From: Guillaume Hennequin <gje.hennequin@gmail.com>
> Dear list,
> 
> this is a somewhat naive question
> let's define
> 
> class a = object
>  val mutable v = ...
>  method v = v
>  method m = something that uses v
> end ;;
> 
> now assume that I want to create a lot of those a objects, so many that I
> may encounter memory problems.
> 
> I thought the following would be better, memory wise, but when I test it
> doesn't seem to be the case
> 
> class a = object
>  val mutable v = ...
>  method v = v
> end ;;
> 
> and instead of each object having its own method m, I define it separately
> let m x = something that calls x#v
> 
> This question is somewhat equivalent to: what is the memory consumption of a
> simple method
> method m = let _ = self#v in () ??

A better answer is that objects have a two-level structure.
They are represented by a record containing their fields, an object id
(use for comparison) and a pointer to a shared method table (share by
all objects generate from the same class).
So adding a method to a class does not change the memory consumption
for generated objects.

However, beware that the number of fields in an object is not only the
number of val in its class definition.

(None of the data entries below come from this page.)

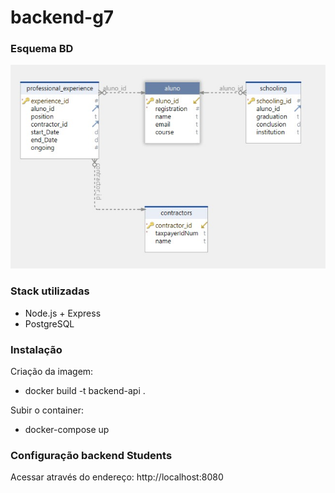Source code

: # backend-g7

### Esquema BD

![Database schema](DBScheme.jpeg)

### Stack utilizadas

- Node.js + Express
- PostgreSQL

### Instalação

Criação da imagem:

- docker build -t backend-api .

Subir o container:

- docker-compose up

### Configuração backend Students

Acessar através do endereço: http://localhost:8080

Constructor arguments or
intermediate values generated by let statements are automatically
converted into implicit fields if they are used by methods or
initializers.

class c x y z =
  let t = y + z in
  object
    method x = x
    method t = t
  end
The above class has just two implicit fields, x and t.

Jacques Garrigue


^ permalink raw reply	[flat|nested] 3+ messages in thread

* Re: [Caml-list] mixed functional / object style
  2009-04-18 14:48 mixed functional / object style Guillaume Hennequin
  2009-04-20  5:34 ` [Caml-list] " Jacques Garrigue
@ 2009-04-20  6:14 ` Goswin von Brederlow
  1 sibling, 0 replies; 3+ messages in thread
From: Goswin von Brederlow @ 2009-04-20  6:14 UTC (permalink / raw)
  To: Guillaume Hennequin; +Cc: caml-list

Guillaume Hennequin <gje.hennequin@gmail.com> writes:

> Dear list,
> this is a somewhat naive question
> let's define
> class a = object
>  val mutable v = ...
>  method v = v
>  method m = something that uses v
> end ;;
> now assume that I want to create a lot of those a objects, so many that I may
> encounter memory problems.
> I thought the following would be better, memory wise, but when I test it
> doesn't seem to be the case
> class a = object
>  val mutable v = ...
>  method v = v
> end ;;
> and instead of each object having its own method m, I define it separately
> let m x = something that calls x#v
> This question is somewhat equivalent to: what is the memory consumption of a
> simple method
> method m = let _ = self#v in () ??
> Thanks a lot
> Guillaume.

A class is a reference to the virtual table of a class and its
instance variables. There is exactly one virtual table for every class
you declrare and all instances of that class share the same virtual
table. All the methods are listed in that one virtual table.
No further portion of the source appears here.